● **MATERIAL FOR THIS EXERCISE**
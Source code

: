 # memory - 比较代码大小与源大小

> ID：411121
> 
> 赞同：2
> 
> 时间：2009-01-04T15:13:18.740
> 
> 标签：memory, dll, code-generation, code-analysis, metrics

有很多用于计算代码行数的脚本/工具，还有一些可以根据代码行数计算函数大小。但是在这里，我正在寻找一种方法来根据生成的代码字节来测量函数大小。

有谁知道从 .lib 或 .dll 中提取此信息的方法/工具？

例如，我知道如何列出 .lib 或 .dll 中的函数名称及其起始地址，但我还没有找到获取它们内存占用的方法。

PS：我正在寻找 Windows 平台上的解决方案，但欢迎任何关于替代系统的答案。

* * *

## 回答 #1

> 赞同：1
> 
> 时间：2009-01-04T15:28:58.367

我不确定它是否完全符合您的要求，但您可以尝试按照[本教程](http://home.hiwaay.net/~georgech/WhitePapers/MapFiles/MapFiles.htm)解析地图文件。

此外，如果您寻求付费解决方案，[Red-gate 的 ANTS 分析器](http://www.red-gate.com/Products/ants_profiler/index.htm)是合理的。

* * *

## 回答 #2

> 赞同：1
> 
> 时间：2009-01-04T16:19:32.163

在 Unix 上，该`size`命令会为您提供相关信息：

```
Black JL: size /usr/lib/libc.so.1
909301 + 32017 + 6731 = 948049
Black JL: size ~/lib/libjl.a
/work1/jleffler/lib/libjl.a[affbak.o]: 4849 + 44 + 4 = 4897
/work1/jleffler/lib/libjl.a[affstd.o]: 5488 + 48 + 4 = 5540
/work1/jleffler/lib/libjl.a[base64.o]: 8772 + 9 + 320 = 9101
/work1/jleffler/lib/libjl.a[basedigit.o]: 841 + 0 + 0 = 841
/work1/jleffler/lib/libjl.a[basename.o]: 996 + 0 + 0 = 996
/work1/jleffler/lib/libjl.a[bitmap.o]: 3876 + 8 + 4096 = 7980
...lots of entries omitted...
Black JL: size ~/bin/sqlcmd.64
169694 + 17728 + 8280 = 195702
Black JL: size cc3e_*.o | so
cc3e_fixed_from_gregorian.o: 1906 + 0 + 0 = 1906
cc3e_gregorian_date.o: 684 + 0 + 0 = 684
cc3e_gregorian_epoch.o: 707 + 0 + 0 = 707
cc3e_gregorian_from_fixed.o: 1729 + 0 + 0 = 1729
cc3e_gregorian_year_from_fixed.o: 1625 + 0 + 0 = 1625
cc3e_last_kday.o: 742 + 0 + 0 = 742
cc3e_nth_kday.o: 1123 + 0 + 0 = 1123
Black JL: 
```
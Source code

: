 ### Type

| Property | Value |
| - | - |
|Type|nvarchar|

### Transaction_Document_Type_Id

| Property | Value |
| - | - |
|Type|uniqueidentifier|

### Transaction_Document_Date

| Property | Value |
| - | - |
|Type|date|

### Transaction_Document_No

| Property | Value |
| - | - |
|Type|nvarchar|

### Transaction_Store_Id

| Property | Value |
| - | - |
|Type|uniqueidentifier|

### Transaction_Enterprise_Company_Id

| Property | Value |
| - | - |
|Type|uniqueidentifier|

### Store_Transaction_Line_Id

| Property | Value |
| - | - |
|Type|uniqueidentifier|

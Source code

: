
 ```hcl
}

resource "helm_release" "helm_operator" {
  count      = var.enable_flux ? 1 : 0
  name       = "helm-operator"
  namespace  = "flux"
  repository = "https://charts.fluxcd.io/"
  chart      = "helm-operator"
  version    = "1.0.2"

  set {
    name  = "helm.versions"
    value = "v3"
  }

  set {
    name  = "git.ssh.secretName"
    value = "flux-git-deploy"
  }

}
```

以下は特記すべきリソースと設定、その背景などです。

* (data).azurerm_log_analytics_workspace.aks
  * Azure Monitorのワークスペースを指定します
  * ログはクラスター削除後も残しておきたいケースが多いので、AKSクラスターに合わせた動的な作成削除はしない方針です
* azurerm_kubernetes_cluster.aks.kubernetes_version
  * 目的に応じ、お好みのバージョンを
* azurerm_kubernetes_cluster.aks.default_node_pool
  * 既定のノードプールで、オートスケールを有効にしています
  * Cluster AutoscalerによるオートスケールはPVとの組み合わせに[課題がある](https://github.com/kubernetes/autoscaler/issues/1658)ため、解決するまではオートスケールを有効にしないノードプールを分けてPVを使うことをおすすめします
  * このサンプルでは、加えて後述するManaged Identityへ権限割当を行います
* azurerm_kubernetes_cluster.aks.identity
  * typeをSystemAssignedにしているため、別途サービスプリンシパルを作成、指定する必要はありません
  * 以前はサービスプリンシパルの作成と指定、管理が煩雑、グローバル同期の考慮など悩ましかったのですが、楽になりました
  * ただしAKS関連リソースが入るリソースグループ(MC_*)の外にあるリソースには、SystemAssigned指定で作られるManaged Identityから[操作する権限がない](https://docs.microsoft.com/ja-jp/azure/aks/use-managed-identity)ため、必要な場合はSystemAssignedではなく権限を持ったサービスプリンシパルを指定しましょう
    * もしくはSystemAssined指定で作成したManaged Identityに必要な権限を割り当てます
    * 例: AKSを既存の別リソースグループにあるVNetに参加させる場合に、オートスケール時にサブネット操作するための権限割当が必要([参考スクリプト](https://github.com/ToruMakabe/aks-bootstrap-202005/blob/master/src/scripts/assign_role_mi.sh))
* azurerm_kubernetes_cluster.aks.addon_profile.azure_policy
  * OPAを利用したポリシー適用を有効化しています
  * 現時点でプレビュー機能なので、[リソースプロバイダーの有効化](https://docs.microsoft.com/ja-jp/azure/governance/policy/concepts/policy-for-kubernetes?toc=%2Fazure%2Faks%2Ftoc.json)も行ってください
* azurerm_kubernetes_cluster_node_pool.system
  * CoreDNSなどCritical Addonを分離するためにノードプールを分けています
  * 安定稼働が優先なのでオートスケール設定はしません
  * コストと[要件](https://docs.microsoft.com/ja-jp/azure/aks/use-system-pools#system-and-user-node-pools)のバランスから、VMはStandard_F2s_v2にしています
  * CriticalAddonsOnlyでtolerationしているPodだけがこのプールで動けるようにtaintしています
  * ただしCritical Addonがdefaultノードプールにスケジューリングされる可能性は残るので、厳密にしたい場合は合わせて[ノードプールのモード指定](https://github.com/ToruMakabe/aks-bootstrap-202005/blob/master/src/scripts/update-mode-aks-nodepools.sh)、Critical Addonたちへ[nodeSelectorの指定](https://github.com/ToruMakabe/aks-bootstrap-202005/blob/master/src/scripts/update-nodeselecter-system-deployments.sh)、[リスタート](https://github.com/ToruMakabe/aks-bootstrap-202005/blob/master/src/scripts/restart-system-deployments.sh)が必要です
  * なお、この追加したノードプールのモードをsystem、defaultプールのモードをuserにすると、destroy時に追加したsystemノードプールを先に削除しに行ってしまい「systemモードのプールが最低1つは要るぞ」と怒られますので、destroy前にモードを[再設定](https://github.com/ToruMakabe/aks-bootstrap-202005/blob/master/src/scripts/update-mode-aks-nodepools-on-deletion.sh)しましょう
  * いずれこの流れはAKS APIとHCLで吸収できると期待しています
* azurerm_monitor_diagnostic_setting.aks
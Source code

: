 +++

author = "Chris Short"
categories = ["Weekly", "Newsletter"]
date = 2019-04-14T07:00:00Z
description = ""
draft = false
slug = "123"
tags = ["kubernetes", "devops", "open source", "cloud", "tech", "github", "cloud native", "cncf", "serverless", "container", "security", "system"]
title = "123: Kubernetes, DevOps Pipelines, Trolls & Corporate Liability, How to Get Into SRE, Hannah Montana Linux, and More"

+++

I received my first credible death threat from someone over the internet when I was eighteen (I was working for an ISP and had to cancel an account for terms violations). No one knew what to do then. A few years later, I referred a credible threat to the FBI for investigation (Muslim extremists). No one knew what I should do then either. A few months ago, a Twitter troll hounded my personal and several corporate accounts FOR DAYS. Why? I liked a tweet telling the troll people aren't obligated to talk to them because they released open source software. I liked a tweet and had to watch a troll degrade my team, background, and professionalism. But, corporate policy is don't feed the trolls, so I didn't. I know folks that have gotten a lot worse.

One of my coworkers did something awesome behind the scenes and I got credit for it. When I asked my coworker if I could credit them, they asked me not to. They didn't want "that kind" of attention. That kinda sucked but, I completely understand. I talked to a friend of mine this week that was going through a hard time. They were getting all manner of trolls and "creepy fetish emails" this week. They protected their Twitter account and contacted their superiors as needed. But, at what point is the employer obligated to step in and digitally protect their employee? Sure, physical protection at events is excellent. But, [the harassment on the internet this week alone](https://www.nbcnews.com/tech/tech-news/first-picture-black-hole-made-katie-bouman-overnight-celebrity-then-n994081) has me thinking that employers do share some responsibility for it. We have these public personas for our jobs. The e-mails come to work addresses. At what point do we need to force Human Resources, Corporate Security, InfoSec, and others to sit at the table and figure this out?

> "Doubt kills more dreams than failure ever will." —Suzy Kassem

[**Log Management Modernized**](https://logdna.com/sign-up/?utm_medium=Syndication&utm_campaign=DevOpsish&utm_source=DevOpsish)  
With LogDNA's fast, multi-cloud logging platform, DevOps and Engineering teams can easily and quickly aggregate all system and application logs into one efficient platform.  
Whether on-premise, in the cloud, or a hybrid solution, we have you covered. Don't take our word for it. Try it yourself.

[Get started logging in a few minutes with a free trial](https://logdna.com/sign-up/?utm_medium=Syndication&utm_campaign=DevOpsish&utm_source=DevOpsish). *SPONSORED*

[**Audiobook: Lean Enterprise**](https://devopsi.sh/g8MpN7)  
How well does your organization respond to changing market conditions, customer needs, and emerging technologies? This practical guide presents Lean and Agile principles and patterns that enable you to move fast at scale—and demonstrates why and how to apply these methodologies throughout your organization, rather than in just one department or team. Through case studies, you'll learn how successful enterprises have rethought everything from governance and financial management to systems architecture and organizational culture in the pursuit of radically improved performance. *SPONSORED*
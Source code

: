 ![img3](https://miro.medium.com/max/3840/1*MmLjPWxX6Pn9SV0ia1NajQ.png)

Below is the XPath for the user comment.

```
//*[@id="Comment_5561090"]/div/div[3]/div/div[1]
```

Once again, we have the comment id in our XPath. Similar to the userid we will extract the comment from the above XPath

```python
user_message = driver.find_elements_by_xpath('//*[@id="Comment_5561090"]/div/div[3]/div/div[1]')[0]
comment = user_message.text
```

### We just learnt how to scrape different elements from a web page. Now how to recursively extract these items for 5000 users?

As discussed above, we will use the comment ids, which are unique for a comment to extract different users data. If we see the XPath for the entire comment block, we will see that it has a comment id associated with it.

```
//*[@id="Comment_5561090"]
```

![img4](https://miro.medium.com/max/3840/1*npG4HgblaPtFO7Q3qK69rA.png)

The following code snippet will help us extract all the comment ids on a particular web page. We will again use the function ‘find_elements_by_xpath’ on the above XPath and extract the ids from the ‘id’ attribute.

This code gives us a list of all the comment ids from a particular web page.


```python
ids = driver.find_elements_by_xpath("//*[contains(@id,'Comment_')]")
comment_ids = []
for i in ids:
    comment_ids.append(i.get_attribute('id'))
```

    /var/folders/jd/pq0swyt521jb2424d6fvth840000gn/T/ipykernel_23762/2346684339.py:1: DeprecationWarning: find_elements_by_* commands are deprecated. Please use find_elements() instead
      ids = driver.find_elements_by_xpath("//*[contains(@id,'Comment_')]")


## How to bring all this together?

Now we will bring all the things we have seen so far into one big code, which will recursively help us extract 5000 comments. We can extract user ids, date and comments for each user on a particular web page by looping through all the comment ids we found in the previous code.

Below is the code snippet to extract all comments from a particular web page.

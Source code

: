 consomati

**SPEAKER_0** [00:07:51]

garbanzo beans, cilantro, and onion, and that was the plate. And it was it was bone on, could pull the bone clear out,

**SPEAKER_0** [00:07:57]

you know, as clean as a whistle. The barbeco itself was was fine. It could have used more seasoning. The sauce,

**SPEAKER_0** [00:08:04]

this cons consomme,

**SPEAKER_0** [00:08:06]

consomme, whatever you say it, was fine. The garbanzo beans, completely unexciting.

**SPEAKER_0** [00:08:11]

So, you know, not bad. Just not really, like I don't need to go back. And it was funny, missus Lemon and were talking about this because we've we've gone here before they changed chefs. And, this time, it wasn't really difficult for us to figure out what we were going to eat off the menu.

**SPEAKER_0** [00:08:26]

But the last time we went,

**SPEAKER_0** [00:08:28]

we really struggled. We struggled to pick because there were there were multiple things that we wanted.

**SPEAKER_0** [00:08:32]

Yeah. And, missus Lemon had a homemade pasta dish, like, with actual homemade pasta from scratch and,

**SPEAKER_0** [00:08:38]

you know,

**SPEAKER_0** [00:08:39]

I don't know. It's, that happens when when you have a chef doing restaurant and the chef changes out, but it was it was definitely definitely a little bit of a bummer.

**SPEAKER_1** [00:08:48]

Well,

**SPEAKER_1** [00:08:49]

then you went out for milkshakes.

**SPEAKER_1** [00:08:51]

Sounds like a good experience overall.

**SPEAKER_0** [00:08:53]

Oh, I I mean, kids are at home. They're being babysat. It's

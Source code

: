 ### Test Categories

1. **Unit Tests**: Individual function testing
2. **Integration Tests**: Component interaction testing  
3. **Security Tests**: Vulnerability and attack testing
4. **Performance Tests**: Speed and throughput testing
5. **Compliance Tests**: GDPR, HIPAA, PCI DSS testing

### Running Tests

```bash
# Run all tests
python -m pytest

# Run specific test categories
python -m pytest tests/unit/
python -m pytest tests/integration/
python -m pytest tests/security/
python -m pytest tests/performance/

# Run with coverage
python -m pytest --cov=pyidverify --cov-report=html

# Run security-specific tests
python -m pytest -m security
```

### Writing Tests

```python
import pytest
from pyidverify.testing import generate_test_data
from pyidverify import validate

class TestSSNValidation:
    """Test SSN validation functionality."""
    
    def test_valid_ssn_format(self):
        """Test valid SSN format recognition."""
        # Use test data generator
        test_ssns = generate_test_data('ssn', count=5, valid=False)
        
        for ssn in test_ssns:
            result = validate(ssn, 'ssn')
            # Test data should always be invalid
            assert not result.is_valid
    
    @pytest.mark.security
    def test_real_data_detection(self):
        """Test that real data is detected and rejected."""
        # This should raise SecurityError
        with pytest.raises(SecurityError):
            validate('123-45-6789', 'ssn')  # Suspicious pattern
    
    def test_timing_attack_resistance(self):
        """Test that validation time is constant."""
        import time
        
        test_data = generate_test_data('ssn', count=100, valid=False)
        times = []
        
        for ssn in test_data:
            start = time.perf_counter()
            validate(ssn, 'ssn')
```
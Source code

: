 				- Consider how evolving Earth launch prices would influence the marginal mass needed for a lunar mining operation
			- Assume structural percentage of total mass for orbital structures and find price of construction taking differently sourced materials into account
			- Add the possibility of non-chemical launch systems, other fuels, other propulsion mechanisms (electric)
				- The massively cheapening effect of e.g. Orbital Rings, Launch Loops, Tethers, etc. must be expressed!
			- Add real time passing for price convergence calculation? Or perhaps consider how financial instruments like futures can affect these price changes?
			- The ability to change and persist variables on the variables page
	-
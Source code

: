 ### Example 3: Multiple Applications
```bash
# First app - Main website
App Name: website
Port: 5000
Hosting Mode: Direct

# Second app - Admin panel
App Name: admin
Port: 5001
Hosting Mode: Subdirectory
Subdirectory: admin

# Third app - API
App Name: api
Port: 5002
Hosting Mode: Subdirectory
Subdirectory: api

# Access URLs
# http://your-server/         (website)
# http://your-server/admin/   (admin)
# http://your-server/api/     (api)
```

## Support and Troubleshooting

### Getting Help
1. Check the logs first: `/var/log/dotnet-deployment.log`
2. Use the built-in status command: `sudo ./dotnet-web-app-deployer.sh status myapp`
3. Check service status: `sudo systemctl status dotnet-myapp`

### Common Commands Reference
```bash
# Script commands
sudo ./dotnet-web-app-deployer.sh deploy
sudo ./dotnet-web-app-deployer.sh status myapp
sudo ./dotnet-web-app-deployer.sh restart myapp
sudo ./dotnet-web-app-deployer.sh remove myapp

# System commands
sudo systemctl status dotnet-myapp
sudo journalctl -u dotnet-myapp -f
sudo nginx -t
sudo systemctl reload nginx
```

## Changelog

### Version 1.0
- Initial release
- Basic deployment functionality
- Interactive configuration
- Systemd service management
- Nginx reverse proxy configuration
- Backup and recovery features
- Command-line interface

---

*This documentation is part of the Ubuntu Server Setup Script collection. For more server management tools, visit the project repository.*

● **REQUIRED WORK**
In this exercise, copy only the lines from the opening line of the material through the line where "例如，我知道如何列出 .lib 或" appears.

● **SOLUTION TO THIS PROBLEM**
Source code

: # memory - 比较代码大小与源大小

> ID：411121
> 
> 赞同：2
> 
> 时间：2009-01-04T15:13:18.740
> 
> 标签：memory, dll, code-generation, code-analysis, metrics

有很多用于计算代码行数的脚本/工具，还有一些可以根据代码行数计算函数大小。但是在这里，我正在寻找一种方法来根据生成的代码字节来测量函数大小。

有谁知道从 .lib 或 .dll 中提取此信息的方法/工具？

例如，我知道如何列出 .lib 或 .dll 中的函数名称及其起始地址，但我还没有找到获取它们内存占用的方法。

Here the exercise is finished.